Location
- Country: China
- Province: Gansu, Hebei, Henan, Hunan
- Direction: north–south
- Start: Lanzhou
- Passes through: Zhengzhou
- To: Changsha

General information
- Type: Oil products
- Owner: PetroChina
- Construction started: 2007
- Commissioned: 2009

Technical information
- Length: 2,070 km (1,290 mi)
- Maximum discharge: 15 million tonnes

= Lanzhou–Zhengzhou–Changsha pipeline =

Chinese oil pipeline

The Lanzhou–Zhengzhou–Changsha product oil pipeline is a pipeline carrying diesel and other oil products from the northwest to the central regions of China. The 2070 km pipeline starts in Lanzhou in Gansu, and runs through Zhengzhou in Henan to Changsha in Hunan. In Zhengzhou, it is linked with Jinzhou–Zhengzhou product pipeline running from Jinzhou in Liaoning to Zhengzhou.

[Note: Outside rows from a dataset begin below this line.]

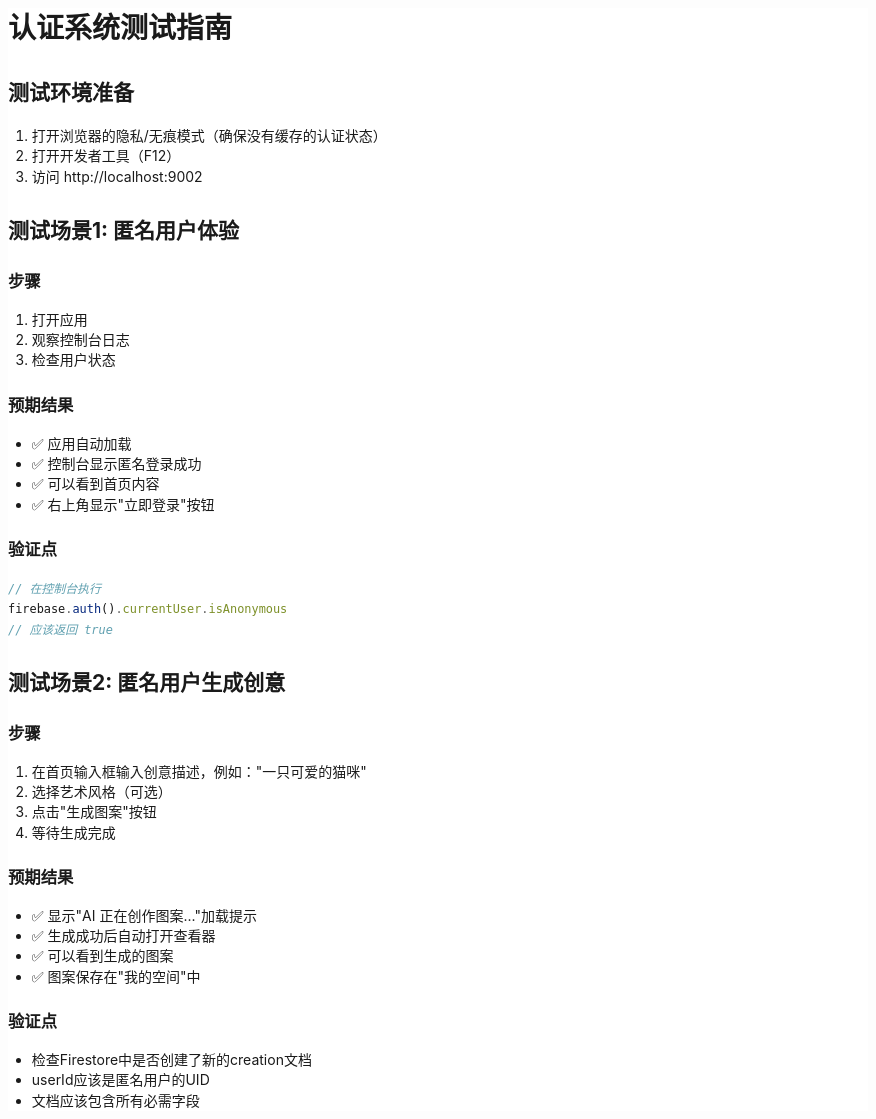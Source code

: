 # 认证系统测试指南

## 测试环境准备

1. 打开浏览器的隐私/无痕模式（确保没有缓存的认证状态）
2. 打开开发者工具（F12）
3. 访问 http://localhost:9002

## 测试场景1: 匿名用户体验

### 步骤
1. 打开应用
2. 观察控制台日志
3. 检查用户状态

### 预期结果
- ✅ 应用自动加载
- ✅ 控制台显示匿名登录成功
- ✅ 可以看到首页内容
- ✅ 右上角显示"立即登录"按钮

### 验证点
```javascript
// 在控制台执行
firebase.auth().currentUser.isAnonymous
// 应该返回 true
```

## 测试场景2: 匿名用户生成创意

### 步骤
1. 在首页输入框输入创意描述，例如："一只可爱的猫咪"
2. 选择艺术风格（可选）
3. 点击"生成图案"按钮
4. 等待生成完成

### 预期结果
- ✅ 显示"AI 正在创作图案..."加载提示
- ✅ 生成成功后自动打开查看器
- ✅ 可以看到生成的图案
- ✅ 图案保存在"我的空间"中

### 验证点
- 检查Firestore中是否创建了新的creation文档
- userId应该是匿名用户的UID
- 文档应该包含所有必需字段
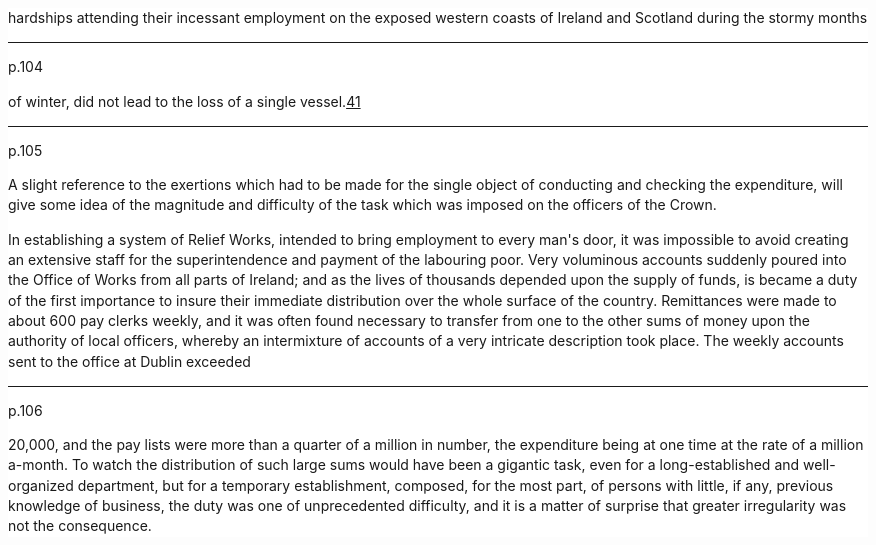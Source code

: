 hardships attending their incessant employment on the exposed western coasts of Ireland and Scotland during the stormy months 



---

p.104




of winter, did not lead to the loss of a single 
vessel.[41](javascript:footNote('E840001-002/note041.html'))




---

p.105


A slight reference to the exertions which 
had to be made for the single object of conducting and checking the expenditure, will 
give some idea of the magnitude and difficulty of the task which was imposed on the 
officers of the Crown.


In establishing a system of Relief Works, 
intended to bring employment to every 
man's door, it was impossible to avoid 
creating an extensive staff for the superintendence and payment of the labouring 
poor. Very voluminous accounts suddenly 
poured into the Office of Works from all 
parts of Ireland; and as the lives of thousands depended upon the supply of funds, 
is became a duty of the first importance to 
insure their immediate distribution over the 
whole surface of the country. Remittances 
were made to about 600 pay clerks weekly, 
and it was often found necessary to transfer 
from one to the other sums of money upon 
the authority of local officers, whereby an 
intermixture of accounts of a very intricate 
description took place. The weekly accounts sent to the office at Dublin exceeded



---

p.106




20,000, and the pay lists were more 
than a quarter of a million in number, the 
expenditure being at one time at the rate 
of a million a-month. To watch the distribution of such large sums would have been a gigantic task, even for a long-established and well-organized department, but 
for a temporary establishment, composed, 
for the most part, of persons with little, 
if any, previous knowledge of business, the 
duty was one of unprecedented difficulty, 
and it is a matter of surprise that greater 
irregularity was not the consequence.
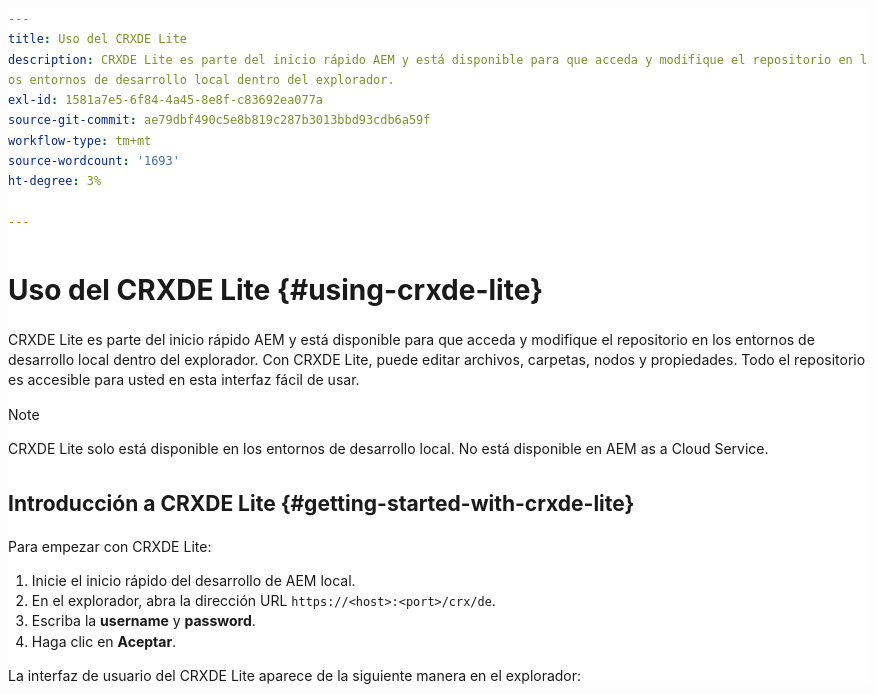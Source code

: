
 ```yaml
---
title: Uso del CRXDE Lite
description: CRXDE Lite es parte del inicio rápido AEM y está disponible para que acceda y modifique el repositorio en los entornos de desarrollo local dentro del explorador.
exl-id: 1581a7e5-6f84-4a45-8e8f-c83692ea077a
source-git-commit: ae79dbf490c5e8b819c287b3013bbd93cdb6a59f
workflow-type: tm+mt
source-wordcount: '1693'
ht-degree: 3%

---
```


# Uso del CRXDE Lite {#using-crxde-lite}

CRXDE Lite es parte del inicio rápido AEM y está disponible para que acceda y modifique el repositorio en los entornos de desarrollo local dentro del explorador. Con CRXDE Lite, puede editar archivos, carpetas, nodos y propiedades. Todo el repositorio es accesible para usted en esta interfaz fácil de usar.

>[!NOTE]
>
>CRXDE Lite solo está disponible en los entornos de desarrollo local. No está disponible en AEM as a Cloud Service.

## Introducción a CRXDE Lite {#getting-started-with-crxde-lite}

Para empezar con CRXDE Lite:

1. Inicie el inicio rápido del desarrollo de AEM local.
1. En el explorador, abra la dirección URL `https://<host>:<port>/crx/de`.
1. Escriba la **username** y **password**.
1. Haga clic en **Aceptar**.

La interfaz de usuario del CRXDE Lite aparece de la siguiente manera en el explorador:
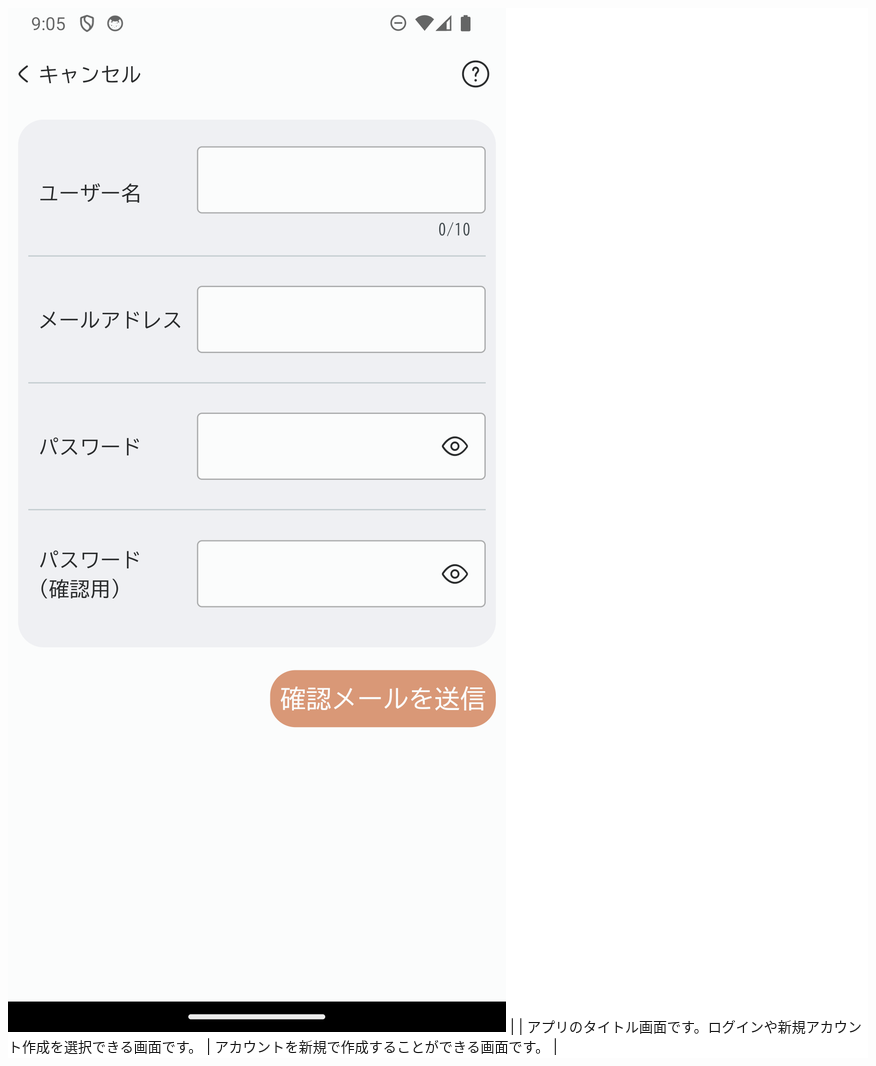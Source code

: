 ![新規アカウント作成画面](https://github.com/tndbcame/ur-habits-portfolio/blob/main/images/Screenshot_1729296339.png) |
| アプリのタイトル画面です。ログインや新規アカウント作成を選択できる画面です。                                | アカウントを新規で作成することができる画面です。                                                                      |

The pipeline project was approved in 2007. The 1188 km long Lanzhou–Zhengzhou segment started operating on 30 March 2009. The Zhengzhou–Changsha segment is expected to be completed by the end of June 2010. The pipeline has an annual transportation capacity of 15 million tonnes. It is operated by PetroChina.

==Yellow River oil spill==

On 30 December 2009, due to the rupturing of a segment of the pipeline, there was an oil spill in China's Yellow River. Approximately 150000 L of diesel oil flowed down the Wei and Chishui Rivers before finally reaching the Yellow River on 4 January 2010.